$a \in \mathbb{Z}$,$(a^{n-1}\equiv 1 (mod~n) $ and $\forall q|n-1$, $q$ is prime, $a^q\not\equiv 1 (mod~n)$ then $ n$ is a prime number

Question

Consider an integer $n \geq 2$ verifying: $$ \exists a \in \mathbb{Z}, (a^{n-1} \equiv 1 (\textrm{mod}\ n) \text{ and }\forall q|n-1, q\text { is prime numbre }, a^q\not\equiv 1 (\textrm{mod}\ n).$$ Show that $ n$ is a prime number.

Let $m$ be the order of $\bar{a}$ in the group of invertibles of $\mathbb{Z}/n\mathbb{Z}$. We will show that $m = n-1$. Suppose $m < n-1$. As $a^{n-1} \equiv 1 (\textrm{mod}\ n)$, $m | n-1$ and therefore there exists a prime number $q$ dividing $n-1$ such that $m | \frac{n-1}{q}$. This implies that $a^{\frac{n-1}{q}} \equiv 1 (\textrm{mod}\ n)$. According to this test. Can I conclude a contradiction with the assumptions?

Answer 1

A counterexample

Let $n=65$, then the only value of $q$ is $2$.

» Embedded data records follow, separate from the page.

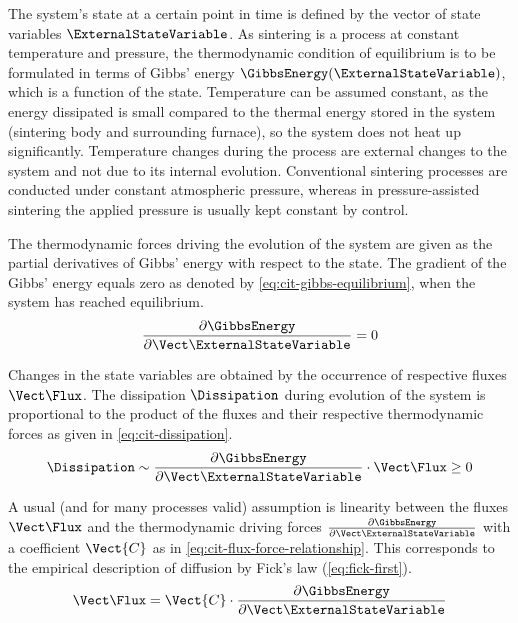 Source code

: The system's state at a certain point in time is defined by the vector of state variables $\ExternalStateVariable$.
As sintering is a process at constant temperature and pressure, the thermodynamic condition of equilibrium is to be formulated in terms of Gibbs' energy $\GibbsEnergy(\ExternalStateVariable)$, which is a function of the state.
Temperature can be assumed constant, as the energy dissipated is small compared to the thermal energy stored in the system (sintering body and surrounding furnace), so the system does not heat up significantly.
Temperature changes during the process are external changes to the system and not due to its internal evolution.
Conventional sintering processes are conducted under constant atmospheric pressure, whereas in pressure-assisted sintering the applied pressure is usually kept constant by control.

The thermodynamic forces driving the evolution of the system are given as the partial derivatives of Gibbs' energy with respect to the state.
The gradient of the Gibbs' energy equals zero as denoted by \cref{eq:cit-gibbs-equilibrium}, when the system has reached equilibrium.
\begin{equation}
    \frac{\partial \GibbsEnergy}{\partial \Vect\ExternalStateVariable} = 0
    \label{eq:cit-gibbs-equilibrium}
\end{equation}

Changes in the state variables are obtained by the occurrence of respective fluxes $\Vect\Flux$.
The dissipation $\Dissipation$ during evolution of the system is proportional to the product of the fluxes and their respective thermodynamic forces as given in \cref{eq:cit-dissipation}.
\begin{equation}
    \Dissipation \sim \frac{\partial \GibbsEnergy}{\partial \Vect\ExternalStateVariable} \cdot \Vect\Flux \ge 0
    \label{eq:cit-dissipation}
\end{equation}

A usual (and for many processes valid) assumption is linearity between the fluxes $\Vect\Flux$ and the thermodynamic driving forces $\frac{\partial \GibbsEnergy}{\partial \Vect\ExternalStateVariable}$ with a coefficient $\Vect{C}$ as in \cref{eq:cit-flux-force-relationship}.
This corresponds to the empirical description of diffusion by Fick's law (\cref{eq:fick-first}).
\begin{equation}
    \Vect\Flux = \Vect{C} \cdot \frac{\partial \GibbsEnergy}{\partial \Vect\ExternalStateVariable}
    \label{eq:cit-flux-force-relationship}
\end{equation}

Let $a=8$, then $8^2\ne 1$ (mod $65$) but $8^{64}= 1$ (mod $65$).

Answer 2

This is wrong as stated, see S. Dolan’s answer.

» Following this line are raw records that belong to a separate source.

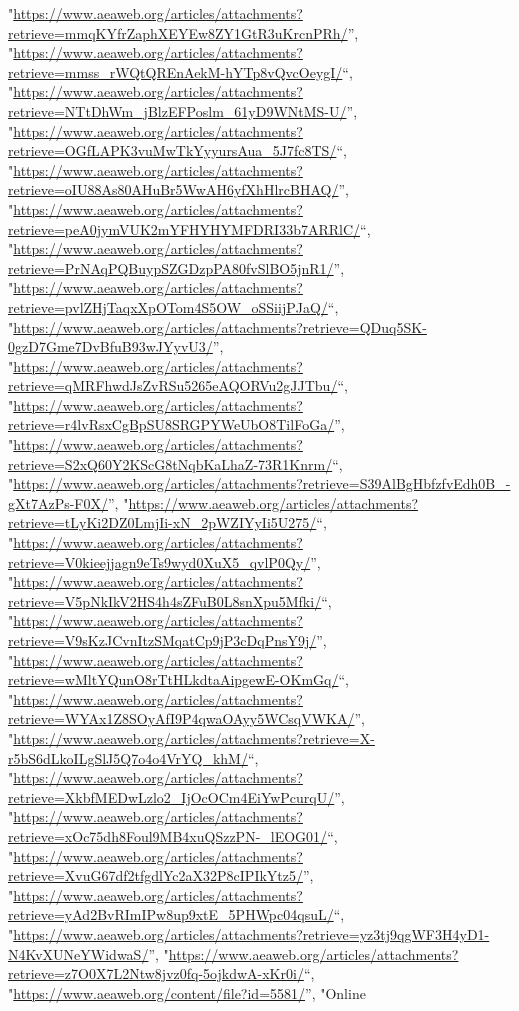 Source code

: \documentclass[]{article}
\begin{document}
\begin{itemize}
  "\url{https://www.aeaweb.org/articles/attachments?retrieve=mmqKYfrZaphXEYEw8ZY1GtR3uKrcnPRh/}'',
  "\url{https://www.aeaweb.org/articles/attachments?retrieve=mmss_rWQtQREnAekM-hYTp8vQvcOeygI/}``,
  "\url{https://www.aeaweb.org/articles/attachments?retrieve=NTtDhWm_jBlzEFPoslm_61yD9WNtMS-U/}'',
  "\url{https://www.aeaweb.org/articles/attachments?retrieve=OGfLAPK3vuMwTkYyyursAua_5J7fc8TS/}``,
  "\url{https://www.aeaweb.org/articles/attachments?retrieve=oIU88As80AHuBr5WwAH6yfXhHlrcBHAQ/}'',
  "\url{https://www.aeaweb.org/articles/attachments?retrieve=peA0jymVUK2mYFHYHYMFDRI33b7ARRlC/}``,
  "\url{https://www.aeaweb.org/articles/attachments?retrieve=PrNAqPQBuypSZGDzpPA80fvSlBO5jnR1/}'',
  "\url{https://www.aeaweb.org/articles/attachments?retrieve=pvlZHjTaqxXpOTom4S5OW_oSSiijPJaQ/}``,
  "\url{https://www.aeaweb.org/articles/attachments?retrieve=QDuq5SK-0gzD7Gme7DvBfuB93wJYyvU3/}'',
  "\url{https://www.aeaweb.org/articles/attachments?retrieve=qMRFhwdJsZvRSu5265eAQORVu2gJJTbu/}``,
  "\url{https://www.aeaweb.org/articles/attachments?retrieve=r4lvRsxCgBpSU8SRGPYWeUbO8TilFoGa/}'',
  "\url{https://www.aeaweb.org/articles/attachments?retrieve=S2xQ60Y2KScG8tNqbKaLhaZ-73R1Knrm/}``,
  "\url{https://www.aeaweb.org/articles/attachments?retrieve=S39AlBgHbfzfvEdh0B_-gXt7AzPs-F0X/}'',
  "\url{https://www.aeaweb.org/articles/attachments?retrieve=tLyKi2DZ0LmjIi-xN_2pWZIYyIi5U275/}``,
  "\url{https://www.aeaweb.org/articles/attachments?retrieve=V0kieejjagn9eTs9wyd0XuX5_qvlP0Qy/}'',
  "\url{https://www.aeaweb.org/articles/attachments?retrieve=V5pNkIkV2HS4h4sZFuB0L8snXpu5Mfki/}``,
  "\url{https://www.aeaweb.org/articles/attachments?retrieve=V9sKzJCvnItzSMqatCp9jP3cDqPnsY9j/}'',
  "\url{https://www.aeaweb.org/articles/attachments?retrieve=wMltYQunO8rTtHLkdtaAipgewE-OKmGq/}``,
  "\url{https://www.aeaweb.org/articles/attachments?retrieve=WYAx1Z8SOyAfI9P4qwaOAyy5WCsqVWKA/}'',
  "\url{https://www.aeaweb.org/articles/attachments?retrieve=X-r5bS6dLkoILgSlJ5Q7o4o4VrYQ_khM/}``,
  "\url{https://www.aeaweb.org/articles/attachments?retrieve=XkbfMEDwLzlo2_IjOcOCm4EiYwPcurqU/}'',
  "\url{https://www.aeaweb.org/articles/attachments?retrieve=xOc75dh8Foul9MB4xuQSzzPN-_lEOG01/}``,
  "\url{https://www.aeaweb.org/articles/attachments?retrieve=XvuG67df2tfgdlYc2aX32P8cIPIkYtz5/}'',
  "\url{https://www.aeaweb.org/articles/attachments?retrieve=yAd2BvRImIPw8up9xtE_5PHWpc04qsuL/}``,
  "\url{https://www.aeaweb.org/articles/attachments?retrieve=yz3tj9qgWF3H4yD1-N4KvXUNeYWidwaS/}'',
  "\url{https://www.aeaweb.org/articles/attachments?retrieve=z7O0X7L2Ntw8jvz0fq-5ojkdwA-xKr0i/}``,
  "\url{https://www.aeaweb.org/content/file?id=5581/}'', "Online

\end{itemize}
\end{document}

We can correct this however, and make it into something called Pocklington’s criterion:

If $\exists a\in\mathbb{Z}$ such that $a^{n-1}\equiv 1 \mod n$ and $\forall q|n-1,$ $q$ prime, $a^{\frac{n-1}{q}}\not\equiv 1\mod n$, then $n$ is prime.

Notice that the power of $a$ is $\frac{n-1}{q}$, not $q$.

In fact, this is biconditional. I would give a proof here, but there are various sources online.